And he has filled him with the Spirit of God, with skill, with intelligence, with knowledge, and with all craftsmanship, to devise artistic designs, to work in gold and silver and bronze (Exodus 35:31-32)
Modern civilization is the product of man’s continuous striving to meet dire needs and solve problems. Primitive men forged bows and arrows, tamed oxen and horses, and invented hoes and cutlasses to solve the problems of security, transportation and food. Even languages were invented in a bid to solve challenges in communication and commerce. Inventions in medicine are responses to the problem of disease and the quest for survival. As it is commonly said, “Necessity is the mother of invention.”
It is the creative ingenuity of man in response to life problems that usually paves way for innovation. Unlike invention, innovation is about changing a common or long-standing process by improving it; it is applying existing ideas in uncommon ways. And few things spur innovation like sink or swim situations that force us to reexamine the status quo more critically.
In the early 18th century, the economies in the deep South of America, which depended heavily on cotton, were facing a crisis. A boll weevil infestation swept through the South destroying cotton crops and leaving farmers devastated, which forced a diversification led by one man – George Washington Carver. Carver conducted several researches that brought alternative crops like peanuts, soybeans and sweet potatoes to the fore. He showed farmers across the south new and different methods of farming, and created countless products from peanuts. George Washington Carver’s innovations saved the entire economy of the South.

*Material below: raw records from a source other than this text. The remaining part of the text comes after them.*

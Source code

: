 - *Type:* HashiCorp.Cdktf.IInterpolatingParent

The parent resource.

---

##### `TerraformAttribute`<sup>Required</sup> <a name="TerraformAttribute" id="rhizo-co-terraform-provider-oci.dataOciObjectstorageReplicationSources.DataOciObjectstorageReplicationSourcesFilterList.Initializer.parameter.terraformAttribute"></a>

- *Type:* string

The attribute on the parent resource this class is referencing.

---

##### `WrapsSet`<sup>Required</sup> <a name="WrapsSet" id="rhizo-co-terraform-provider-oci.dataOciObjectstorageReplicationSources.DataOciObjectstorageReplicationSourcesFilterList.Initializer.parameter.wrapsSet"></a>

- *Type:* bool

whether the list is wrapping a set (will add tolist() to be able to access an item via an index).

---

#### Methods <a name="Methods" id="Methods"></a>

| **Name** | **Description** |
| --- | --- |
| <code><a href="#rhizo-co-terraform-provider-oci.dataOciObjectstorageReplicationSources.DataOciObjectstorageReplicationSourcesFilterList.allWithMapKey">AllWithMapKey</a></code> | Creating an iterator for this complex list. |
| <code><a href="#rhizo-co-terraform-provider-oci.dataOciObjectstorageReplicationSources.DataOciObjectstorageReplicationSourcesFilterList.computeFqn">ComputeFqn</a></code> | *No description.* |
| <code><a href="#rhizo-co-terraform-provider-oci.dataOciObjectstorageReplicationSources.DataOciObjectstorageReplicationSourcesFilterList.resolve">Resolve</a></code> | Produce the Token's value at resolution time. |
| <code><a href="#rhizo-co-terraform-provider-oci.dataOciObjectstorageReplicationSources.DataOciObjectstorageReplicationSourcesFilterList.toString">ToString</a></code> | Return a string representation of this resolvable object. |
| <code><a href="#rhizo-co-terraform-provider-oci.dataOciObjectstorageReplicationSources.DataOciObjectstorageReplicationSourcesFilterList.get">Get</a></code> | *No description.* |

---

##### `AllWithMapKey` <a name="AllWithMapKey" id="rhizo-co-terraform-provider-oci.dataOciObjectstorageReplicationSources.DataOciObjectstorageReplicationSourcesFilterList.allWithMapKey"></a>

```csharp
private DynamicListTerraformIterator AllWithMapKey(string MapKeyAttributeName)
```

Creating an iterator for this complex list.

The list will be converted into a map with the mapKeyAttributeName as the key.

Karnaphuli Paper Mills in then Eastern Pakistan. After over a million dollars in investment, the operators of the mill suddenly realized the bamboo they needed to produce paper had flowered and died. Their entire investment was threatened, and so they were forced to find alternative sources – they were forced to innovate.
They initiated a research program and found faster-growing species of bamboo to replace the dead forests. They found other kinds of lumber that worked just as well. The result was that the industrial plant was blessed with a far more diversified base of raw materials than had ever been imagined.

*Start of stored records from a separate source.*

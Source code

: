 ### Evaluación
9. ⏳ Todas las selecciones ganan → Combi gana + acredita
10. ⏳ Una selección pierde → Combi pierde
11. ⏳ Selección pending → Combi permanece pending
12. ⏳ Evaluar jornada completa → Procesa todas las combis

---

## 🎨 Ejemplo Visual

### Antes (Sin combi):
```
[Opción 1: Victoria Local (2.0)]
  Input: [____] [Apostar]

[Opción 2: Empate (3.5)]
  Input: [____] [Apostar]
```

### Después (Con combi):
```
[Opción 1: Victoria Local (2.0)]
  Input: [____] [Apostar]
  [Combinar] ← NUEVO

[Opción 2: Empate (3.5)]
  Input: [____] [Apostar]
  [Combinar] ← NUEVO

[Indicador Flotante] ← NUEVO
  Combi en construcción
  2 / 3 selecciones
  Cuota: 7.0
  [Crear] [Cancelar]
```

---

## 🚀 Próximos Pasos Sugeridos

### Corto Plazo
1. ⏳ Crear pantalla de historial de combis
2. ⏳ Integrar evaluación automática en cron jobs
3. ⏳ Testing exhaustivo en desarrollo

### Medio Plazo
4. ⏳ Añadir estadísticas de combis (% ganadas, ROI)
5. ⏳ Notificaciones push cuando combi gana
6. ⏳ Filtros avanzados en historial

With oil prices now below $30 and the reality of our depleted external reserves, it is clear the Nigerian people and leadership are faced with a tough challenge. But what we are also faced with, in reality, is an opportunity for new thinking. Imagine how radical a departure we will be taking from oil dependency to building a more robust economy, if we poured resources and genuine effort into modernizing the agricultural sector, empowering the information communication technology and service sectors, and developing an effective means of collecting and deploying taxes.
Indonesia, our OPEC colleague, did something interesting. They looked inwards. Following the 1985 oil glut when their oil export earnings dropped from 75 percent to 20 percent, they diversified. Today Indonesia has become a big exporter of labor-intensive manufactures such as textiles and footwear as well as of primary-resource-based items like palm oil and wood products.
I see Nigeria going in the same direction in the next couple of years. This moment calls for all hands to be on deck. If it took a hitherto ordinary citizen like George Washington Carver to revolutionize the economy of the South, then no contribution is too small and no one is too obscure to make a difference. We encourage the government to encourage programs that will motivate all and enable anyone with innovative ideas to contribute their quota. There is no better time to wean ourselves off oil than now. We have the talent and capacity to invent new ways of forging ahead. Let us make this moment count.